I cannot recall any stability issues from any other build I've done in the past with AMD or Intel. I can say that I've experienced some performance loss when they released software patches for security issues on my last Intel build. Sure, it wasn't a stability issue, but apparently a glaring enough security risk that the patch actually hindered performance some.
Neither company is without their faults. It's a good thing when they are able to fix the faults and the consumers can continue to utilize the hardware as needed. Why one needs to blast one company over the other, that just seems childish.
Mind you, they both ended up as excellent chipsets, but the initial problems is something Intel managed to avoid. Was that the chipset that employed a crossbar-switch design? My memory is failing me.
Yes, the KT266 had an issue with AGP 4x, but I don't know what the KT400 was supposed to suffer from.
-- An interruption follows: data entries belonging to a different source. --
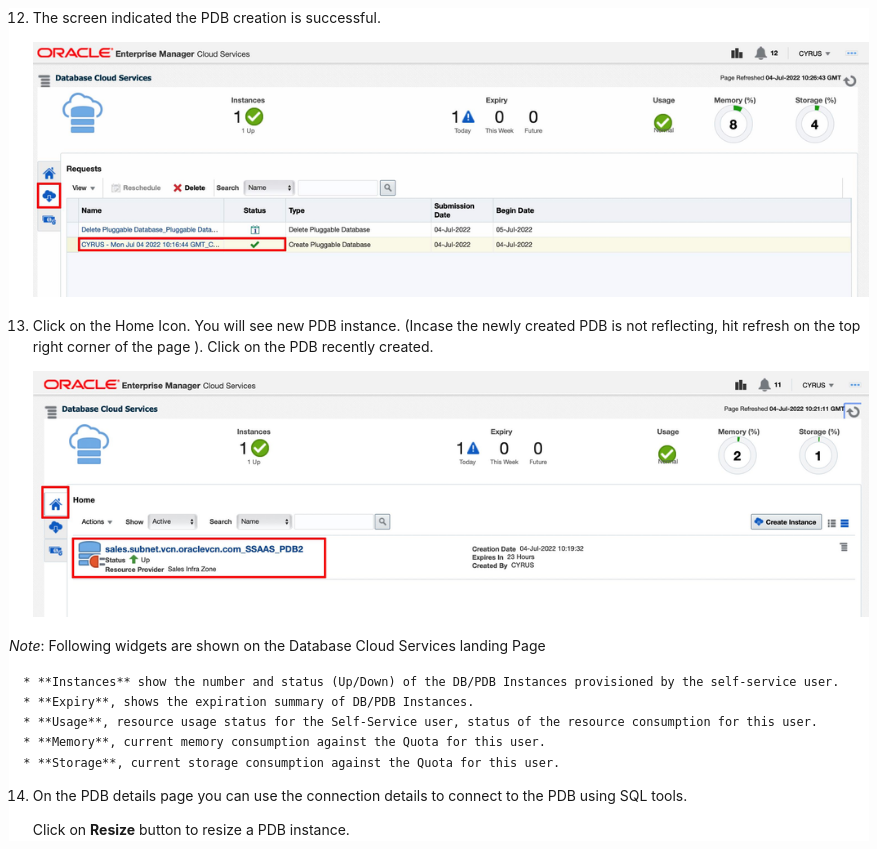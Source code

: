
12.  The screen indicated the PDB creation is successful.

      ![pdb cretion using cmp](images/cmp-pdb-creation-validation.png "pdb creation using cmp ")

13. Click on the Home Icon. You will see new PDB instance.
(Incase the newly created PDB is not reflecting, hit refresh on the top right corner of the page ).
 Click on the PDB recently created.

    ![pdb creation in cmp with update](images/cmp-pdb-creation-new.png "pdb creation in cmp with update ")

  *Note*: Following widgets are shown on the Database Cloud Services landing Page

      * **Instances** show the number and status (Up/Down) of the DB/PDB Instances provisioned by the self-service user.
      * **Expiry**, shows the expiration summary of DB/PDB Instances.
      * **Usage**, resource usage status for the Self-Service user, status of the resource consumption for this user.
      * **Memory**, current memory consumption against the Quota for this user.
      * **Storage**, current storage consumption against the Quota for this user.

14. On the PDB details page you can use the connection details to connect to the PDB using SQL tools.

    Click on **Resize** button to resize a PDB instance.
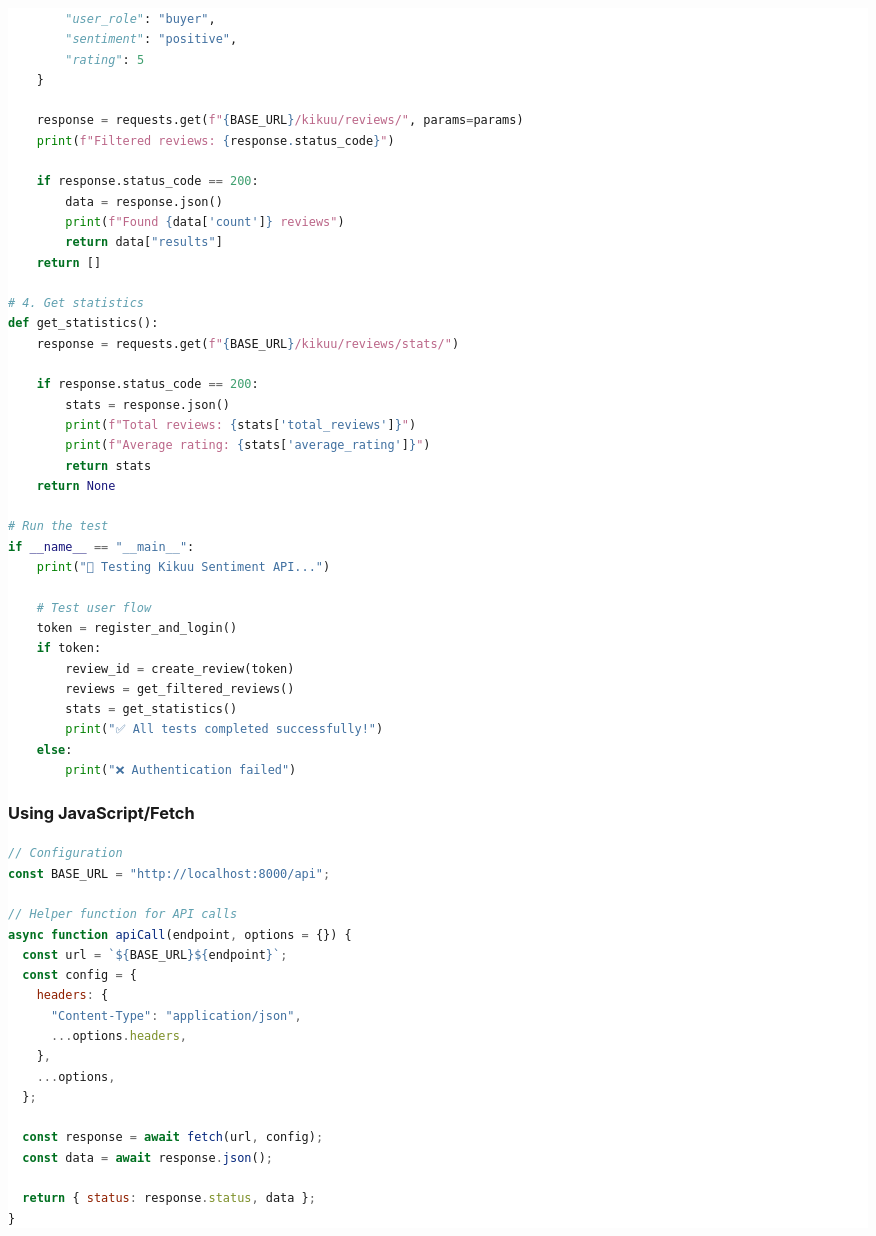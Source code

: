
 ```python
        "user_role": "buyer",
        "sentiment": "positive",
        "rating": 5
    }

    response = requests.get(f"{BASE_URL}/kikuu/reviews/", params=params)
    print(f"Filtered reviews: {response.status_code}")

    if response.status_code == 200:
        data = response.json()
        print(f"Found {data['count']} reviews")
        return data["results"]
    return []

# 4. Get statistics
def get_statistics():
    response = requests.get(f"{BASE_URL}/kikuu/reviews/stats/")

    if response.status_code == 200:
        stats = response.json()
        print(f"Total reviews: {stats['total_reviews']}")
        print(f"Average rating: {stats['average_rating']}")
        return stats
    return None

# Run the test
if __name__ == "__main__":
    print("🚀 Testing Kikuu Sentiment API...")

    # Test user flow
    token = register_and_login()
    if token:
        review_id = create_review(token)
        reviews = get_filtered_reviews()
        stats = get_statistics()
        print("✅ All tests completed successfully!")
    else:
        print("❌ Authentication failed")
```

### Using JavaScript/Fetch

```javascript
// Configuration
const BASE_URL = "http://localhost:8000/api";

// Helper function for API calls
async function apiCall(endpoint, options = {}) {
  const url = `${BASE_URL}${endpoint}`;
  const config = {
    headers: {
      "Content-Type": "application/json",
      ...options.headers,
    },
    ...options,
  };

  const response = await fetch(url, config);
  const data = await response.json();

  return { status: response.status, data };
}

```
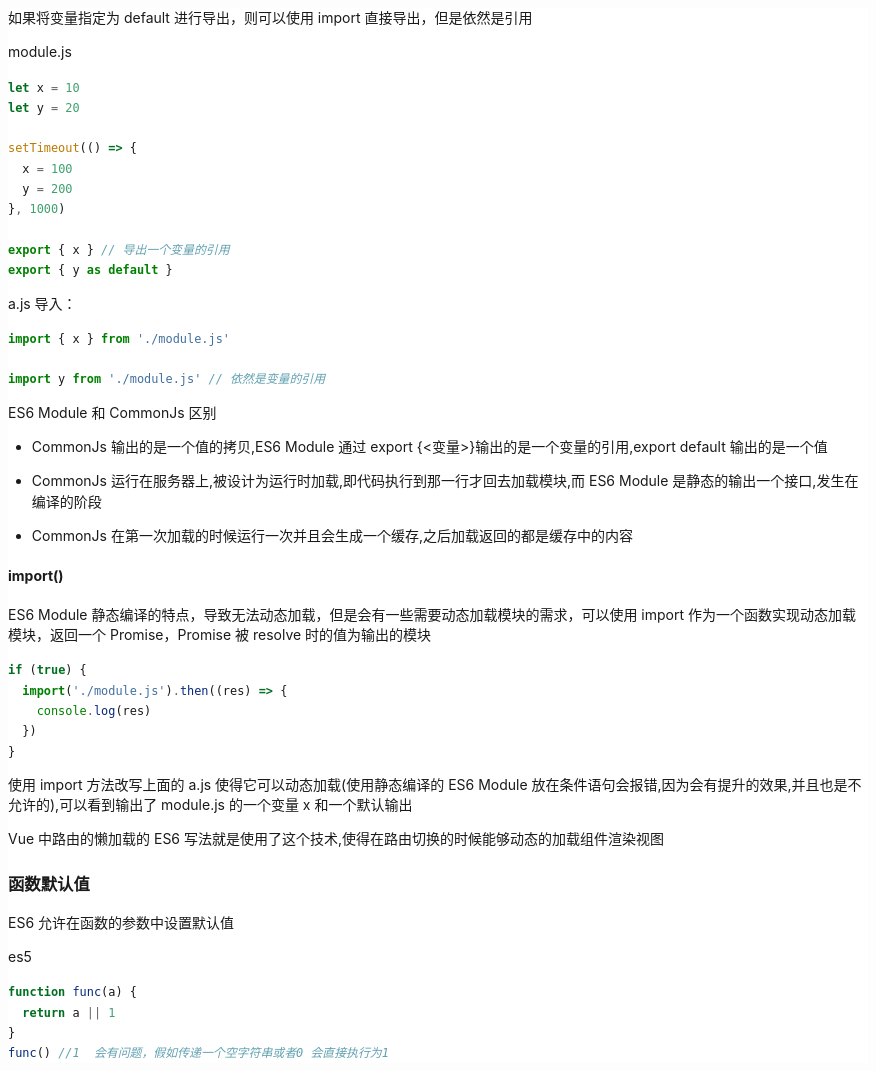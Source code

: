 如果将变量指定为 default 进行导出，则可以使用 import 直接导出，但是依然是引用

module.js

```javascript
let x = 10
let y = 20

setTimeout(() => {
  x = 100
  y = 200
}, 1000)

export { x } // 导出一个变量的引用
export { y as default }
```

a.js 导入：

```javascript
import { x } from './module.js'

import y from './module.js' // 依然是变量的引用
```

ES6 Module 和 CommonJs 区别

- CommonJs 输出的是一个值的拷贝,ES6 Module 通过 export {<变量>}输出的是一个变量的引用,export default 输出的是一个值

- CommonJs 运行在服务器上,被设计为运行时加载,即代码执行到那一行才回去加载模块,而 ES6 Module 是静态的输出一个接口,发生在编译的阶段

- CommonJs 在第一次加载的时候运行一次并且会生成一个缓存,之后加载返回的都是缓存中的内容

#### import()

ES6 Module 静态编译的特点，导致无法动态加载，但是会有一些需要动态加载模块的需求，可以使用 import 作为一个函数实现动态加载模块，返回一个 Promise，Promise 被 resolve 时的值为输出的模块

```javascript
if (true) {
  import('./module.js').then((res) => {
    console.log(res)
  })
}
```

使用 import 方法改写上面的 a.js 使得它可以动态加载(使用静态编译的 ES6 Module 放在条件语句会报错,因为会有提升的效果,并且也是不允许的),可以看到输出了 module.js 的一个变量 x 和一个默认输出

Vue 中路由的懒加载的 ES6 写法就是使用了这个技术,使得在路由切换的时候能够动态的加载组件渲染视图

### 函数默认值

ES6 允许在函数的参数中设置默认值

es5

```javascript
function func(a) {
  return a || 1
}
func() //1  会有问题，假如传递一个空字符串或者0 会直接执行为1
```
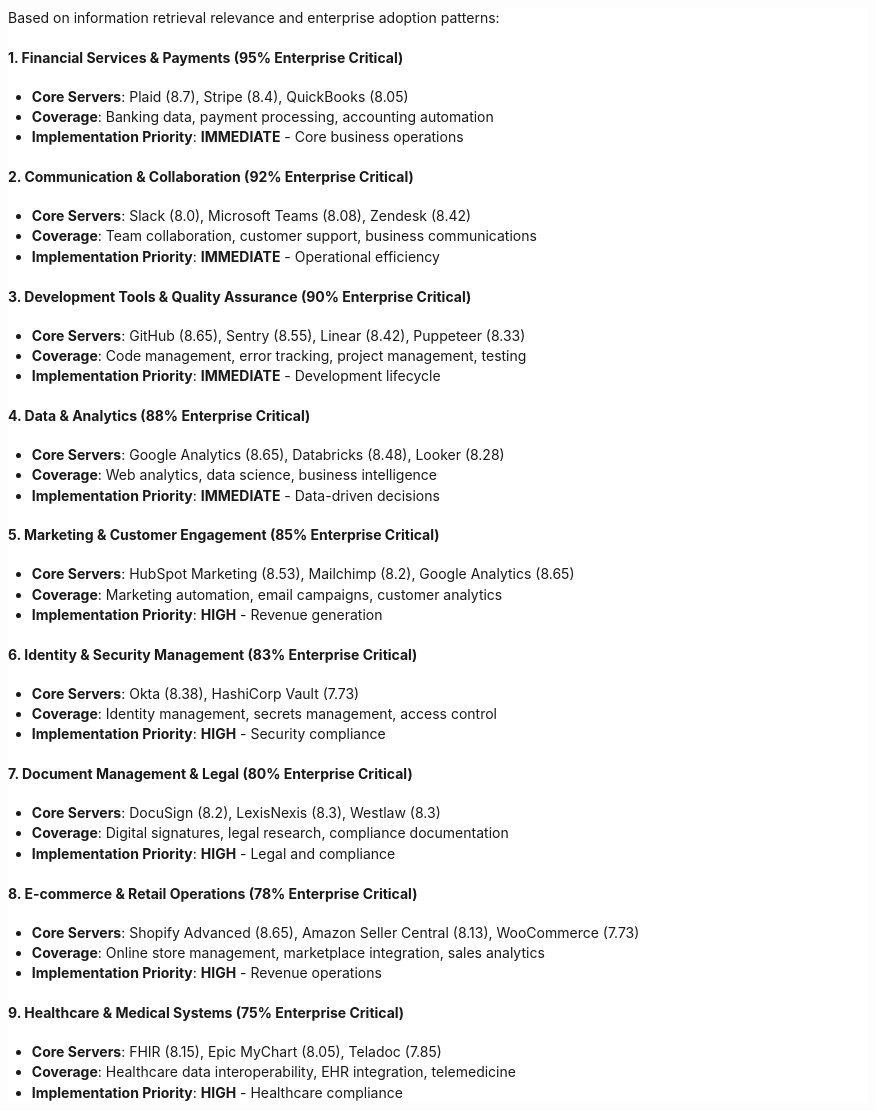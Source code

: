 Based on information retrieval relevance and enterprise adoption patterns:

#### **1. Financial Services & Payments (95% Enterprise Critical)**
- **Core Servers**: Plaid (8.7), Stripe (8.4), QuickBooks (8.05)
- **Coverage**: Banking data, payment processing, accounting automation
- **Implementation Priority**: **IMMEDIATE** - Core business operations

#### **2. Communication & Collaboration (92% Enterprise Critical)**
- **Core Servers**: Slack (8.0), Microsoft Teams (8.08), Zendesk (8.42)
- **Coverage**: Team collaboration, customer support, business communications
- **Implementation Priority**: **IMMEDIATE** - Operational efficiency

#### **3. Development Tools & Quality Assurance (90% Enterprise Critical)**
- **Core Servers**: GitHub (8.65), Sentry (8.55), Linear (8.42), Puppeteer (8.33)
- **Coverage**: Code management, error tracking, project management, testing
- **Implementation Priority**: **IMMEDIATE** - Development lifecycle

#### **4. Data & Analytics (88% Enterprise Critical)**
- **Core Servers**: Google Analytics (8.65), Databricks (8.48), Looker (8.28)
- **Coverage**: Web analytics, data science, business intelligence
- **Implementation Priority**: **IMMEDIATE** - Data-driven decisions

#### **5. Marketing & Customer Engagement (85% Enterprise Critical)**
- **Core Servers**: HubSpot Marketing (8.53), Mailchimp (8.2), Google Analytics (8.65)
- **Coverage**: Marketing automation, email campaigns, customer analytics
- **Implementation Priority**: **HIGH** - Revenue generation

#### **6. Identity & Security Management (83% Enterprise Critical)**
- **Core Servers**: Okta (8.38), HashiCorp Vault (7.73)
- **Coverage**: Identity management, secrets management, access control
- **Implementation Priority**: **HIGH** - Security compliance

#### **7. Document Management & Legal (80% Enterprise Critical)**
- **Core Servers**: DocuSign (8.2), LexisNexis (8.3), Westlaw (8.3)
- **Coverage**: Digital signatures, legal research, compliance documentation
- **Implementation Priority**: **HIGH** - Legal and compliance

#### **8. E-commerce & Retail Operations (78% Enterprise Critical)**
- **Core Servers**: Shopify Advanced (8.65), Amazon Seller Central (8.13), WooCommerce (7.73)
- **Coverage**: Online store management, marketplace integration, sales analytics
- **Implementation Priority**: **HIGH** - Revenue operations

#### **9. Healthcare & Medical Systems (75% Enterprise Critical)**
- **Core Servers**: FHIR (8.15), Epic MyChart (8.05), Teladoc (7.85)
- **Coverage**: Healthcare data interoperability, EHR integration, telemedicine
- **Implementation Priority**: **HIGH** - Healthcare compliance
It was back in 2003, I worked at MSI in the UK at the time. It must've been the SiS 655 which had dual channel RAM. Unfortunately it's so long ago that I can't find any reliable benchmarks...
But yes, it was a bit of a one off from SiS, but it showed that Intel could face some real competition on the chipset side of things. I don't think he did, it looks like he blamed VIA for VIA's mistakes.
AMD put out some terrible chipsets, the 750 chipset was a turd for example. I mean, not even MSI (or possibly Biostar, too long ago) wanted to put their name on the first board with the 750 chipset.
Then Asus finally brought one out and things improved a bit, but AMD would've been screwed back in the day if it wasn't for Nvidia and VIA and to a lesser extent ALi and SiS.